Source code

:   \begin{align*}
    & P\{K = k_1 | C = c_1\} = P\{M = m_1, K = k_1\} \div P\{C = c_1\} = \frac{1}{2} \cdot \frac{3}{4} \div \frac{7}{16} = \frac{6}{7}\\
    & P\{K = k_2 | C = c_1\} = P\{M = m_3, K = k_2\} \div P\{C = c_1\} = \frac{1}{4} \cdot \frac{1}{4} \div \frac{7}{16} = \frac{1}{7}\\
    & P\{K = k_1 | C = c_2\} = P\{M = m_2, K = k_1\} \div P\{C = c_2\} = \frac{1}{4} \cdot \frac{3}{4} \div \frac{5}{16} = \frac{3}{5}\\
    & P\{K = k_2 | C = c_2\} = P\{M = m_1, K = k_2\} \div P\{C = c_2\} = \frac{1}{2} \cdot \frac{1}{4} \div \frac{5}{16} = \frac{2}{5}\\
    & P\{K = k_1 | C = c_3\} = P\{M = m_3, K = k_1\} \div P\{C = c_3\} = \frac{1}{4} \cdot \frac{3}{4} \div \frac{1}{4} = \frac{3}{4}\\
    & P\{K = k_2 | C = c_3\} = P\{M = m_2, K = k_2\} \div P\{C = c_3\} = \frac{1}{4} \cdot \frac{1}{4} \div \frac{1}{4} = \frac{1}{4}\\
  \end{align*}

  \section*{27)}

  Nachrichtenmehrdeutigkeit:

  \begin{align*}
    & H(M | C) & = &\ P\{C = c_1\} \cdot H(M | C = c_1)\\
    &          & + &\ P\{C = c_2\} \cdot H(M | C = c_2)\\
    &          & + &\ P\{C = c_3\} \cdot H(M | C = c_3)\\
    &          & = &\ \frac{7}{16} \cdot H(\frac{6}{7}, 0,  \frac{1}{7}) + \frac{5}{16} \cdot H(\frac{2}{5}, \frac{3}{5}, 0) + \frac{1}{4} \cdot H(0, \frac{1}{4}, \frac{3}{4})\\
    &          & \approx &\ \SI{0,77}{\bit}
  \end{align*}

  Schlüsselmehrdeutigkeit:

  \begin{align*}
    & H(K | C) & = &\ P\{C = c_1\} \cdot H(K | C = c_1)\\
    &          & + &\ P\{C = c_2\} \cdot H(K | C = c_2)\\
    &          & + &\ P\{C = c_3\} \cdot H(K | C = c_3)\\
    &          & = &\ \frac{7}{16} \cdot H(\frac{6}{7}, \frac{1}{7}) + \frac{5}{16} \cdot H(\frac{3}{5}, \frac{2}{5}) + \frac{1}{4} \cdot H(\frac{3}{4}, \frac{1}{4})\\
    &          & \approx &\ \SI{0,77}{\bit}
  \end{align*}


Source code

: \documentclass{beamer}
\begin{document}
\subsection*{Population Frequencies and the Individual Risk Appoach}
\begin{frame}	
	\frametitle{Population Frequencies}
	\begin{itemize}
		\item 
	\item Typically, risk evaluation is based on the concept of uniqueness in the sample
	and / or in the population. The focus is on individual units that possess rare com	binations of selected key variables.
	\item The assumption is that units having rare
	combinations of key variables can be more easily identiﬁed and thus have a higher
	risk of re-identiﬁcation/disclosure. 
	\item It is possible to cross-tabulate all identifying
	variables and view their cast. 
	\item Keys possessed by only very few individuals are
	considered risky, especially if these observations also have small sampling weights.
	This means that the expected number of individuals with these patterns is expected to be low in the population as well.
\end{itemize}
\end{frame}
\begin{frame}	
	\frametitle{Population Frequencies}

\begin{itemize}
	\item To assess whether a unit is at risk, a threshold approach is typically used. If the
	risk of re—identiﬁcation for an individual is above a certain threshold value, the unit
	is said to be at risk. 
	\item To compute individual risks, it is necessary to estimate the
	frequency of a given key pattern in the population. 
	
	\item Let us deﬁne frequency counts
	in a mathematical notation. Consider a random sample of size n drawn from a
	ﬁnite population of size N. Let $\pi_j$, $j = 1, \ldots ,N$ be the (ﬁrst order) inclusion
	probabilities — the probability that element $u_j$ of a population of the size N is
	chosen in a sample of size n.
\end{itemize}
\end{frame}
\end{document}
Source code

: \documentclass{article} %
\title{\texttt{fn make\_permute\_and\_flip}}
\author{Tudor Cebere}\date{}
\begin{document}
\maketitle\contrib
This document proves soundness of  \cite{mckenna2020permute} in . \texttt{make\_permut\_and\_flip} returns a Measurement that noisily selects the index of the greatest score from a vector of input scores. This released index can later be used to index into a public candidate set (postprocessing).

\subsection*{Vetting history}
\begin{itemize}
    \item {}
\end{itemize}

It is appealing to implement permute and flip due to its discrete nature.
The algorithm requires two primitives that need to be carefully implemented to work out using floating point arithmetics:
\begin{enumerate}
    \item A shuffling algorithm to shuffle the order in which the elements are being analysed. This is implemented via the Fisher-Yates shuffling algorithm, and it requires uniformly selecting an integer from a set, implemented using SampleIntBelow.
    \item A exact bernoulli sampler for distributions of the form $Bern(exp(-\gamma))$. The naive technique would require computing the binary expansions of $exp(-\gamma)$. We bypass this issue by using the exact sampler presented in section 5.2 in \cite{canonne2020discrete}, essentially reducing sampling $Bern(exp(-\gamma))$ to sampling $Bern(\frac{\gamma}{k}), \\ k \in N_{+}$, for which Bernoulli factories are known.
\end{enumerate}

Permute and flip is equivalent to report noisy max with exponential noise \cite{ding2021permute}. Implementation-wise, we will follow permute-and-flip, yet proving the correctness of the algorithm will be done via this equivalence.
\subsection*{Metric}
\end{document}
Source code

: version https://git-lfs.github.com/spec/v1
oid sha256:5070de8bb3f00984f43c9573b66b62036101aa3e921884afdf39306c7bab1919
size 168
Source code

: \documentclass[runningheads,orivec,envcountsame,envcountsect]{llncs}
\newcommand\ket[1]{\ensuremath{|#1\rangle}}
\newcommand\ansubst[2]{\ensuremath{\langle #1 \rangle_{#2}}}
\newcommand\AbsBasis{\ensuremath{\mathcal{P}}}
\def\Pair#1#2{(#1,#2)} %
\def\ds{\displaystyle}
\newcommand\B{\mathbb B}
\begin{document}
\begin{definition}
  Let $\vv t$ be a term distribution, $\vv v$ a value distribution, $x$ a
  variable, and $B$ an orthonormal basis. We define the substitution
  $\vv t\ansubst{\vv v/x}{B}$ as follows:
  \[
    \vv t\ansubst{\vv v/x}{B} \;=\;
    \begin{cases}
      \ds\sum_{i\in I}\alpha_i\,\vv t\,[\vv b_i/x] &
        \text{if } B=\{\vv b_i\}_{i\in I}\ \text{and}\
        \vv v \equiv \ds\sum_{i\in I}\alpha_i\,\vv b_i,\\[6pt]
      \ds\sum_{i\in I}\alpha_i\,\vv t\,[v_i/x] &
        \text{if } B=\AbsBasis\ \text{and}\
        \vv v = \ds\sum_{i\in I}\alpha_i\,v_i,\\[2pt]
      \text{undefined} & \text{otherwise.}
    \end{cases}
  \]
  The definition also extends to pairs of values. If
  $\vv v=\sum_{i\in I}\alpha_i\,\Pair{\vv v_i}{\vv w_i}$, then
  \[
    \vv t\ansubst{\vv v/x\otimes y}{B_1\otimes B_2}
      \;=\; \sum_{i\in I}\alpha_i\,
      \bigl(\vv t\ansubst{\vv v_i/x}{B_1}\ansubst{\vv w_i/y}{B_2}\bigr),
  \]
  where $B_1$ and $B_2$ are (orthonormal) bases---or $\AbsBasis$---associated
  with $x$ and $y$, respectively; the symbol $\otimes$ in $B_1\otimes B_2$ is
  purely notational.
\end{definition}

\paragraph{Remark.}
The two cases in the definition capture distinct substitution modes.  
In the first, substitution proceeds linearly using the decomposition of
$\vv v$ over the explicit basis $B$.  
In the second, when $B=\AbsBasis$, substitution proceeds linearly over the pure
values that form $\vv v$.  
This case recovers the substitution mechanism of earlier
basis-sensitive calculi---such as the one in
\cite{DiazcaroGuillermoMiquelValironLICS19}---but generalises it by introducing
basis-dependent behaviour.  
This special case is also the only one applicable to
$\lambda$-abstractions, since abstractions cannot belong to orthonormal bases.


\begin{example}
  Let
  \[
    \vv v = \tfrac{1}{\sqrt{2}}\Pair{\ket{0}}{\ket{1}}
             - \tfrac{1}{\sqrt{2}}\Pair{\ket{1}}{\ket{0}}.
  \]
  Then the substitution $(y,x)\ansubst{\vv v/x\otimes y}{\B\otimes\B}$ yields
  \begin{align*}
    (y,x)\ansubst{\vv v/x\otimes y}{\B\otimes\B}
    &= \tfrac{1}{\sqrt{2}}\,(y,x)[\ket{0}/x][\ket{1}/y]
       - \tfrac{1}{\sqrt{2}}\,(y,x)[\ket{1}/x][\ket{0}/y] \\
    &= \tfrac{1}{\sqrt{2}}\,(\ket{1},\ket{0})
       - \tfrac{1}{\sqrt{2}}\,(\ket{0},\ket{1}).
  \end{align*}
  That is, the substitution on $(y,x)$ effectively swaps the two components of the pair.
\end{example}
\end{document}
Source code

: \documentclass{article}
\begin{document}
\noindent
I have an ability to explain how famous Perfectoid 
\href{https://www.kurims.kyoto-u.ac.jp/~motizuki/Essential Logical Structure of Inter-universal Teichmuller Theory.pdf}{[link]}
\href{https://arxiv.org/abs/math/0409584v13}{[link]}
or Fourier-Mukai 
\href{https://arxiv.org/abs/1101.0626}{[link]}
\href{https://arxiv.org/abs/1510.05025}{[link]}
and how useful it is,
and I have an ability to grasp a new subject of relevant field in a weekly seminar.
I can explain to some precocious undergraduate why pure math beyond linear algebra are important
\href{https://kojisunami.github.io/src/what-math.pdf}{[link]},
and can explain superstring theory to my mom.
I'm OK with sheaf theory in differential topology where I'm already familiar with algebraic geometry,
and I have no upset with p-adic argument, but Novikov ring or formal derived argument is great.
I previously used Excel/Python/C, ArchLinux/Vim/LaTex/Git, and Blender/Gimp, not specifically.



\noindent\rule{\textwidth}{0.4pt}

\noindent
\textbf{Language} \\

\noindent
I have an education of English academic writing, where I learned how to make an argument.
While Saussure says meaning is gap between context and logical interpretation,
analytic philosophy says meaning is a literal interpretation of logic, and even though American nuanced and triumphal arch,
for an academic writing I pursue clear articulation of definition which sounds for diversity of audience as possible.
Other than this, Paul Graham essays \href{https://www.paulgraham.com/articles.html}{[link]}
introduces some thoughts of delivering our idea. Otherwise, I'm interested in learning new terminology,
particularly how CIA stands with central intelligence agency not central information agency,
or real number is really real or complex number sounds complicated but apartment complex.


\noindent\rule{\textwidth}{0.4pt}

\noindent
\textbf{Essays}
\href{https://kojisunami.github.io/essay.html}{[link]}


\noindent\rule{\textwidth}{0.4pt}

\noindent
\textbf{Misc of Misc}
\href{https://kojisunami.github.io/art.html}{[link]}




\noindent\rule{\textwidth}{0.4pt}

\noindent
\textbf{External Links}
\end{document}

**What you should do**
Show all lines from the entries that hold "orthonormal".

**Output**
  variable, and $B$ an orthonormal basis. We define the substitution
  where $B_1$ and $B_2$ are (orthonormal) bases---or $\AbsBasis$---associated
$\lambda$-abstractions, since abstractions cannot belong to orthonormal bases.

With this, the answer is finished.